Varsın birileri arının balından, çiçeğin tozundan, polenin bilmem nesinden söz ede dursun. Türün bekâsı için üreme zorunluluğundan dem vursun. Bu aslında hiç de öyle değil. Yalnızca oğul ötüşüyle ayakta durduklarını biliyoruz biz arıların.
Epeydir ne kovan dinliyoruz, ne de arıları kokluyoruz. Gözümüz yalnızca arı kuşlarında. Temel besini arılar olan bu yakışıklı ve zarif kuşlar, şimşek hızında yakalayıveriyorlar uçuşan arıları. Geceleri kirpiler, ölümcül sessizlikleriyle, karınlarını doyurmak için kovanların başından öteye gitmiyorlar.
İşte araladığımız kapıların arkası, saçımız, kirpiğimiz kırağı içinde. Gidenlerin özlemi kemiğe dayanmış bıçaktan farksız. Nereye gideceğimizi de bilmiyoruz. İçimizde bir şeyler kırılıyor sürekli, kimseye söyleyemiyoruz. Arı kuşları başımızın üzerinde değil, başımızın tam içinde, çığlık çığlığa dört dönüyorlar durmadan. Bir parçacık uçuşacak gibi olduğumuzda, hızla atılıp, taşlıklarında öğütüyorlar uçuşlarımızı. Kalıyoruz öylece…
Dışımızda hayli çabuk ilerleyen zamanı artık bütün beklentilerden âzat ettiğimiz için, bu yararsız çarkın tek dişlisine bile dokunmadan, olduğumuz yerde kış uykusuna yatmış arılar gibiyiz. İlginç olanı, bizi uykuda yakalamasını umduğumuz ölümü beklerken, bir yandan da baharda oğul verecek bir muştuyu derinlerde bir yerlerde hâlâ hissedebiliyoruz.
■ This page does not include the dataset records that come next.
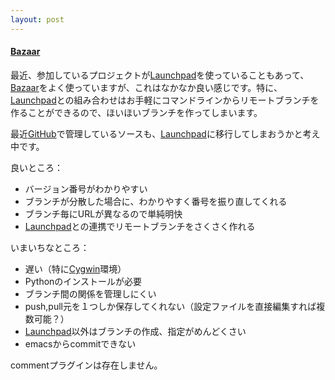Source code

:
 ```yaml
---
layout: post
---
```

<h4><a href="http://bazaar-vcs.org/">Bazaar</a></h4>
<p>最近、参加しているプロジェクトが<a href="http://launchpad.net">Launchpad</a>を使っていることもあって、<a href="http://bazaar-vcs.org/">Bazaar</a>をよく使っていますが、これはなかなか良い感じです。特に、<a href="http://launchpad.net">Launchpad</a>との組み合わせはお手軽にコマンドラインからリモートブランチを作ることができるので、ほいほいブランチを作ってしまいます。</p>
<p>最近<a href="https://github.com/">GitHub</a>で管理しているソースも、<a href="http://launchpad.net">Launchpad</a>に移行してしまおうかと考え中です。</p>
<p>良いところ：</p>
<ul>
<li>バージョン番号がわかりやすい</li>
<li>ブランチが分散した場合に、わかりやすく番号を振り直してくれる</li>
<li>ブランチ毎にURLが異なるので単純明快</li>
<li><a href="http://launchpad.net">Launchpad</a>との連携でリモートブランチをさくさく作れる</li>
</ul>
<p>いまいちなところ：</p>
<ul>
<li>遅い（特に<a href="http://cygwin.com/">Cygwin</a>環境）</li>
<li>Pythonのインストールが必要</li>
<li>ブランチ間の関係を管理しにくい</li>
<li>push,pull元を１つしか保存してくれない（設定ファイルを直接編集すれば複数可能？）</li>
<li><a href="http://launchpad.net">Launchpad</a>以外はブランチの作成、指定がめんどくさい</li>
<li>emacsからcommitできない</li>
</ul>
<p><span class="error">commentプラグインは存在しません。</span> </p>
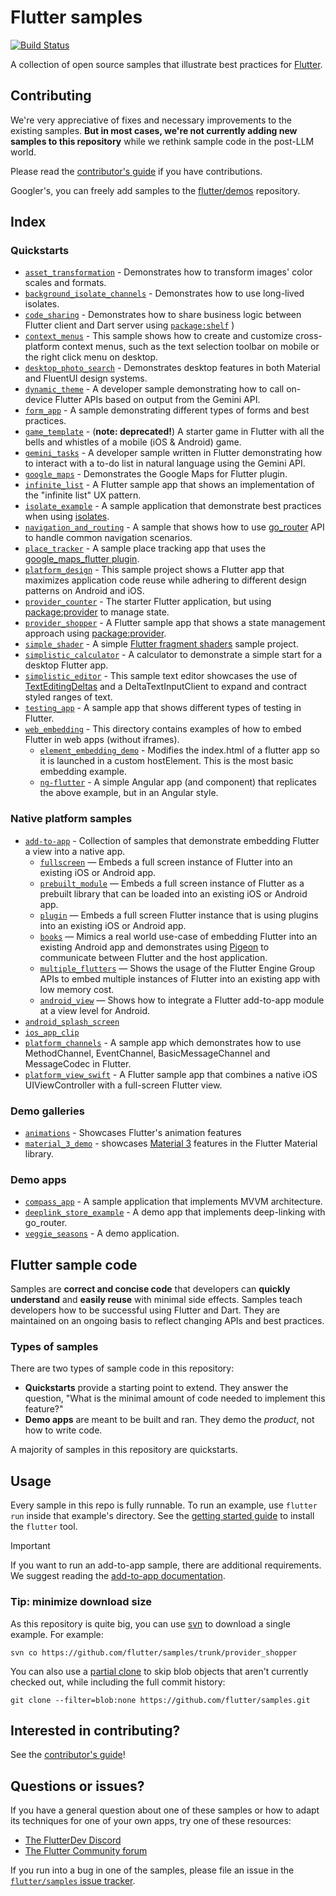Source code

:# Flutter samples

[![Build Status](https://github.com/flutter/samples/workflows/Main%20Branch%20CI/badge.svg)](https://github.com/flutter/samples/actions?workflow=Main%20Branch%20CI)

A collection of open source samples that illustrate best practices for
[Flutter].

## Contributing

We're very appreciative of fixes and necessary improvements to the existing samples. **But in most cases, we're not currently adding new samples to this repository** while we rethink sample code in the post-LLM world.

Please read the [contributor's guide] if you have contributions.

Googler's, you can freely add samples to the [flutter/demos] repository.

## Index

### Quickstarts

* [`asset_transformation`] - Demonstrates how to transform images' color scales and formats. 
* [`background_isolate_channels`] - Demonstrates how to use long-lived isolates.
* [`code_sharing`] - Demonstrates how to share business logic between Flutter client and Dart server using [`package:shelf`] )
* [`context_menus`] - This sample shows how to create and customize cross-platform context menus, such as the text selection toolbar on mobile or the right click menu on desktop.
* [`desktop_photo_search`] - Demonstrates desktop features in both Material and FluentUI design systems.
* [`dynamic_theme`] - A developer sample demonstrating how to call on-device Flutter APIs based on output from the Gemini API.
* [`form_app`] - A sample demonstrating different types of forms and best practices.
* [`game_template`] - (**note: deprecated!**) A starter game in Flutter with all the bells and whistles of a mobile (iOS & Android) game.
* [`gemini_tasks`] - A developer sample written in Flutter demonstrating how to interact with a to-do list in natural language using the Gemini API.
* [`google_maps`] - Demonstrates the Google Maps for Flutter plugin.
* [`infinite_list`] - A Flutter sample app that shows an implementation of the "infinite list" UX pattern.
* [`isolate_example`] - A sample application that demonstrate best practices when using [isolates].
* [`navigation_and_routing`] - A sample that shows how to use [go_router] API to handle common navigation scenarios.
* [`place_tracker`] - A sample place tracking app that uses the [google_maps_flutter plugin].
* [`platform_design`] - This sample project shows a Flutter app that maximizes application code reuse while adhering to different design patterns on Android and iOS.
* [`provider_counter`] - The starter Flutter application, but using [package:provider] to manage state.
* [`provider_shopper`] - A Flutter sample app that shows a state management approach using [package:provider].
* [`simple_shader`] - A simple [Flutter fragment shaders] sample project.
* [`simplistic_calculator`] - A calculator to demonstrate a simple start for a desktop Flutter app.
* [`simplistic_editor`] - This sample text editor showcases the use of [TextEditingDeltas] and a DeltaTextInputClient to expand and contract styled ranges of text.
* [`testing_app`] - A sample app that shows different types of testing in Flutter.
* [`web_embedding`] - This directory contains examples of how to embed Flutter in web apps (without iframes).
  * [`element_embedding_demo`] - Modifies the index.html of a flutter app so it is launched in a custom hostElement. This is the most basic embedding example.
  * [`ng-flutter`] - A simple Angular app (and component) that replicates the above example, but in an Angular style.

### Native platform samples

* [`add-to-app`] - Collection of samples that demonstrate embedding Flutter a view into a native app.
  * [`fullscreen`] — Embeds a full screen instance of
  Flutter into an existing iOS or Android app.
  * [`prebuilt_module`] — Embeds a full screen
  instance of Flutter as a prebuilt library that can be loaded into an existing
  iOS or Android app.
  * [`plugin`] — Embeds a full screen Flutter instance that
  is using plugins into an existing iOS or Android app.
  * [`books`] — Mimics a real world use-case of embedding Flutter into an
  existing Android app and demonstrates using [Pigeon] to communicate between Flutter and
  the host application.
  * [`multiple_flutters`] — Shows the usage of the Flutter
  Engine Group APIs to embed multiple instances of Flutter into an existing app
  with low memory cost.
  * [`android_view`] — Shows how to integrate a Flutter
  add-to-app module at a view level for Android.
* [`android_splash_screen`]
* [`ios_app_clip`]
* [`platform_channels`] - A sample app which demonstrates how to use MethodChannel, EventChannel, BasicMessageChannel and MessageCodec in Flutter.
* [`platform_view_swift`] - A Flutter sample app that combines a native iOS UIViewController with a full-screen Flutter view.

### Demo galleries

* [`animations`] - Showcases Flutter's animation features
* [`material_3_demo`] - showcases [Material 3] features in the Flutter Material library.

### Demo apps

* [`compass_app`] - A sample application that implements MVVM architecture.
* [`deeplink_store_example`] - A demo app that implements deep-linking with go_router.
* [`veggie_seasons`] - A demo application.

## Flutter sample code

Samples are **correct and concise code** that developers 
can **quickly understand** and **easily reuse** with minimal side effects. 
Samples teach developers how to be successful using Flutter and Dart. 
They are maintained on an ongoing basis 
to reflect changing APIs and best practices.

### Types of samples

There are two types of sample code in this repository:

* **Quickstarts** provide a starting point to extend. They answer the question,
  "What is the minimal amount of code needed to implement this feature?"
* **Demo apps** are meant to be built and ran. They demo the _product_, 
   not how to write code.

A majority of samples in this repository are quickstarts.

## Usage

Every sample in this repo is fully runnable. To run an example, 
use `flutter run` inside that example's directory. 
See the [getting started guide] to install the `flutter` tool.

> [!IMPORTANT]  
> If you want to run an add-to-app sample, there are additional requirements.
> We suggest reading the [add-to-app documentation].

### Tip: minimize download size

As this repository is quite big, you can use 
[svn] to download a single example.
For example:

```
svn co https://github.com/flutter/samples/trunk/provider_shopper
```

You can also use a [partial clone] to skip blob objects 
that aren't currently checked out, while including the full commit history:

```
git clone --filter=blob:none https://github.com/flutter/samples.git
```

## Interested in contributing?

See the [contributor's guide]!

## Questions or issues?

If you have a general question about one of these samples or how to adapt its
techniques for one of your own apps, try one of these resources:

* [The FlutterDev Discord]
* [The Flutter Community forum]

If you run into a bug in one of the samples, please file an issue in the
[`flutter/samples` issue tracker].


[`asset_transformation`]: ./asset_transformation
[`background_isolate_channels`]: ./background_isolate_channels
[`code_sharing`]: ./code_sharing
[`context_menus`]: ./context_menus
[`desktop_photo_search`]: ./desktop_photo_search
[`dynamic_theme`]: ./dynamic_theme
[`form_app`]: ./form_app
[`game_template`]: ./game_template
[`gemini_tasks`]: ./gemini_tasks
[`google_maps`]: ./google_maps
[`infinite_list`]: ./infinite_list
[`isolate_example`]: ./isolate_example
[`navigation_and_routing`]: ./navigation_and_routing
[`place_tracker`]: ./place_tracker
[`platform_design`]: ./platform_design
[`provider_counter`]: ./provider_counter
[`provider_shopper`]: ./provider_shopper
[`simple_shader`]: ./simple_shader
[`simplistic_calculator`]: ./simplistic_calculator
[`simplistic_editor`]: ./simplistic_editor
[`testing_app`]: ./testing_app
[`web_embedding`]: ./web_embedding
[`element_embedding_demo`]: ./web_embedding/element_embedding_demo
[`ng-flutter`]: ./web_embedding/ng-flutter
[`add-to-app`]: ./add_to_app
[`fullscreen`]: ./add_to_app/fullscreen
[`prebuilt_module`]: ./add_to_app/prebuilt_module
[`plugin`]: ./add_to_app/plugin
[`books`]: ./add_to_app/books
[`multiple_flutters`]: ./add_to_app/multiple_flutters
[`android_view`]: ./add_to_app/android_view
[`android_splash_screen`]: ./android_splash_screen
[`ios_app_clip`]: ./ios_app_clip
[`platform_channels`]: ./platform_channels
[`platform_view_swift`]: ./platform_view_swift
[`animations`]: ./animations
[`material_3_demo`]: ./material_3_demo
[`compass_app`]: ./compass_app
[`deeplink_store_example`]: ./deeplink_store_example
[`veggie_seasons`]: ./veggieseasons

[Flutter]: https://flutter.dev
[getting started guide]: https://docs.flutter.dev/get-started/install
[add-to-app documentation]: https://docs.flutter.dev/add-to-app
[isolates]: https://api.dart.dev/dart-isolate/Isolate-class.html
[Material 3]: https://m3.material.io
[go_router]: https://pub.dev/packages/go_router
[google_maps_flutter plugin]: https://github.com/flutter/plugins/tree/master/packages/google_maps_flutter
[package:provider]: https://pub.dev/packages/provider
[Flutter fragment shaders]: https://docs.flutter.dev/development/ui/advanced/shaders
[TextEditingDeltas]: https://api.flutter.dev/flutter/services/TextEditingDelta-class.html
[Pigeon]: https://pub.dev/packages/pigeon
[`package:shelf`]: https://pub.dev/packages/shelf
[svn]: https://subversion.apache.org/
[partial clone]: https://github.blog/2020-12-21-get-up-to-speed-with-partial-clone-and-shallow-clone/
[contributor's guide]: CONTRIBUTING.md
[The FlutterDev Discord]: https://discord.gg/rflutterdev
[The Flutter Community forum]: https://forum.itsallwidgets.com/latest
[`flutter/samples` issue tracker]: https://github.com/flutter/samples/issues
[flutter/demos]: https://github.com/flutter/demos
Var olanlardan, hayatın sunduğu üstün sadelikten muştu devşirme sanatından başka bir şey değildir belki de bütün anlatılar. Ocağı tutuşturan kıvılcımda, ocakta kaynayan tencerede, tabağa değen kaşık sesinde de aynı oğul ötüşünü duymak pekâlâ mümkün olabilir.
Rüyalarımıza giren ölülerden öğrendiklerimize göre, dünya hayatı dedikleri aslında ölümü umutla, umudu ölümle efsunlayıp, olabildiğince allayıp pullamaktan ibaret. Kurduğumuz hayallerin yansımasının biz olabilme ihtimali de hayli yüksek. Yani mümkündür, cesetlerden birinin bu rüyanın kendi rüyası olduğunu kulağımıza fısıldaması.
Göz açıp kapama mesafesinde her şey. Arı kuşlarına, kokusuz rüzgârlara, kusurlu yön tayinlerine, dönüp baktığımızda kaybolan nirengi noktalarına, her adımda üzerine basılması muhtemel kirpilere, bir türlü dinmeyen soğuk hava dalgasına rağmen ilerliyoruz.
Uyanıp acemice kanat çırpmaktan, sonra düşmelerden kalkmalardan, yine kanatlanmalardan… Çağrısı dinmeyen oğul ötüşünün hevesiyle, kırıntılarından yine, yeni, yeniden usanmadan toparlayıp umudu, yol arıyoruz. O muştunun hürmetine hiç canımız acımıyor. Sayısız defa yenilip, hiç yanılmadan kendimizden bile esirgediğimiz bir sevecenlikle benimsiyoruz mağlubiyetlerimizi. Yanılmıyoruz, çünkü ölümün sözünde durduğuna hayatta hiç bir şeyden emin olmadığımız kadar eminiz.